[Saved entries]
—————
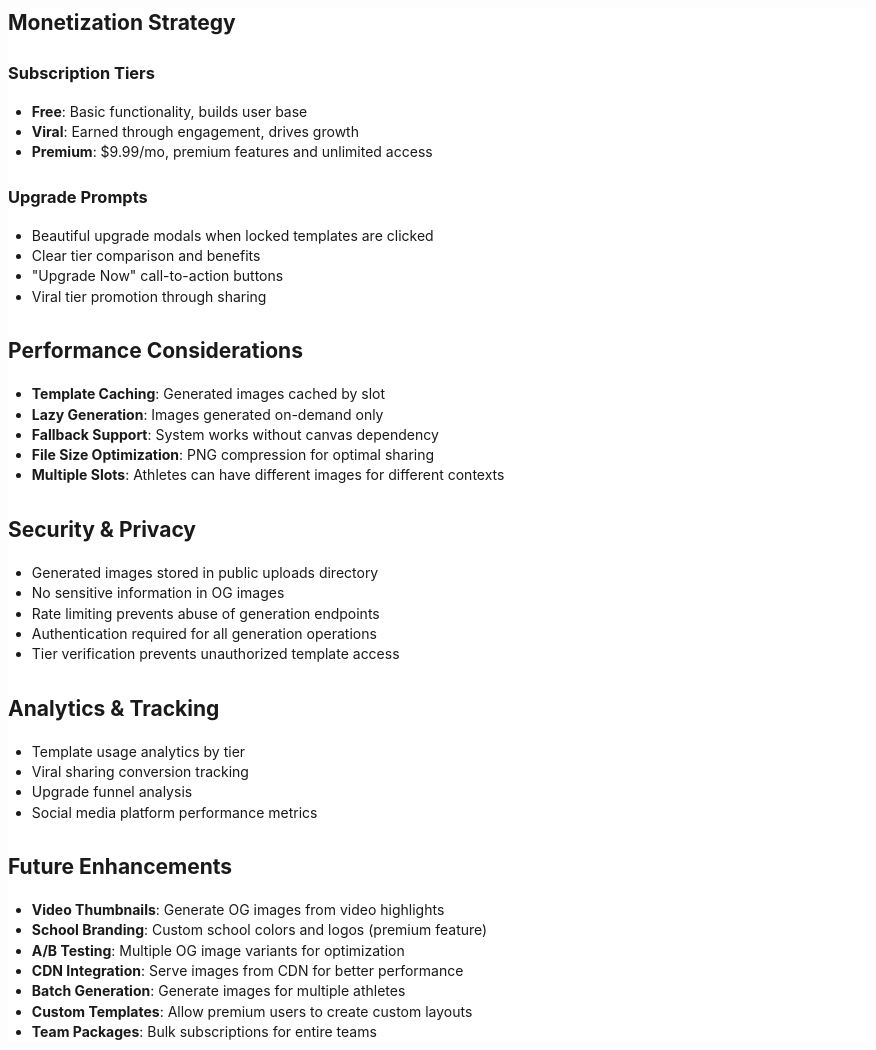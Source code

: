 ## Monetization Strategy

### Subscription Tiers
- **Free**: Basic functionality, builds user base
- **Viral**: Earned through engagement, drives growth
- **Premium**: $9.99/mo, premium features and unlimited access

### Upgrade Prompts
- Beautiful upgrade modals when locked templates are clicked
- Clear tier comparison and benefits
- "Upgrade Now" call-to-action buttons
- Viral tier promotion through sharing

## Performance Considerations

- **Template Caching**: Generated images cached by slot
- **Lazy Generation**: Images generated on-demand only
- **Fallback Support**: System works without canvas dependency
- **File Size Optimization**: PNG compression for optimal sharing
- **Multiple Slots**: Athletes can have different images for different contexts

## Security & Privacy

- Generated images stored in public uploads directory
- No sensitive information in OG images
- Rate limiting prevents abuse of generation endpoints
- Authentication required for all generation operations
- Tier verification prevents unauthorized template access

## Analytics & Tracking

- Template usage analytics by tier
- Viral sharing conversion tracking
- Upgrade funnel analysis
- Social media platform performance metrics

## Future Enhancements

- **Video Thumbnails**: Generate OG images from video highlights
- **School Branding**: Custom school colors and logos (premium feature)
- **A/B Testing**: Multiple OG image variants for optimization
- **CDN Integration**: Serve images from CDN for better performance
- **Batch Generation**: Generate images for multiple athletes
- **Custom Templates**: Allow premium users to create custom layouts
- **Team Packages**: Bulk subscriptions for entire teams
—————
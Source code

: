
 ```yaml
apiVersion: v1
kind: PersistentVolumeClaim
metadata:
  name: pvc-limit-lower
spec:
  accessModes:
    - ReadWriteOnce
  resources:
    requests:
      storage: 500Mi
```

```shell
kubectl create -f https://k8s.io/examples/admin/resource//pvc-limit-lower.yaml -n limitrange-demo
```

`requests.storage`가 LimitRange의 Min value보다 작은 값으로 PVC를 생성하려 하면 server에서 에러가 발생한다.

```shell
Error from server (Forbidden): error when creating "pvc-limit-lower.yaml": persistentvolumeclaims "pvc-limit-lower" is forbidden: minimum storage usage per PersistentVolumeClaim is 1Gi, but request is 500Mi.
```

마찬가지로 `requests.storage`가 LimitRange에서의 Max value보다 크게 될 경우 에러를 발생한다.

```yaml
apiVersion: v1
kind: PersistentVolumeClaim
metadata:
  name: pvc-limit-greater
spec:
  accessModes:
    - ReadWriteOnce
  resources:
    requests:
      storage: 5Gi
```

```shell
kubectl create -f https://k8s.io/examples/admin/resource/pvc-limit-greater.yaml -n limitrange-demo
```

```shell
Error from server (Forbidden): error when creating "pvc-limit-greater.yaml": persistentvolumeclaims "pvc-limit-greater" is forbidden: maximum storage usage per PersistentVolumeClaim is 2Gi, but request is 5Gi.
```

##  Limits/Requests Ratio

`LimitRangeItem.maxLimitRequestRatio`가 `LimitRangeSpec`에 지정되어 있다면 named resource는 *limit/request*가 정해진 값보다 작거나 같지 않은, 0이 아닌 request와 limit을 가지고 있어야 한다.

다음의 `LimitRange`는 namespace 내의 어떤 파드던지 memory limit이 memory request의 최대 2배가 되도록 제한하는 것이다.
—————
Beginning at the line with "- Clear tier comparison and benefits" and stopping after the line with "- **Fallback Support**: System", please write out every line of the data above exactly and nothing else.

Worked solution —
- Clear tier comparison and benefits
- "Upgrade Now" call-to-action buttons
- Viral tier promotion through sharing

## Performance Considerations

- **Template Caching**: Generated images cached by slot
- **Lazy Generation**: Images generated on-demand only
- **Fallback Support**: System works without canvas dependency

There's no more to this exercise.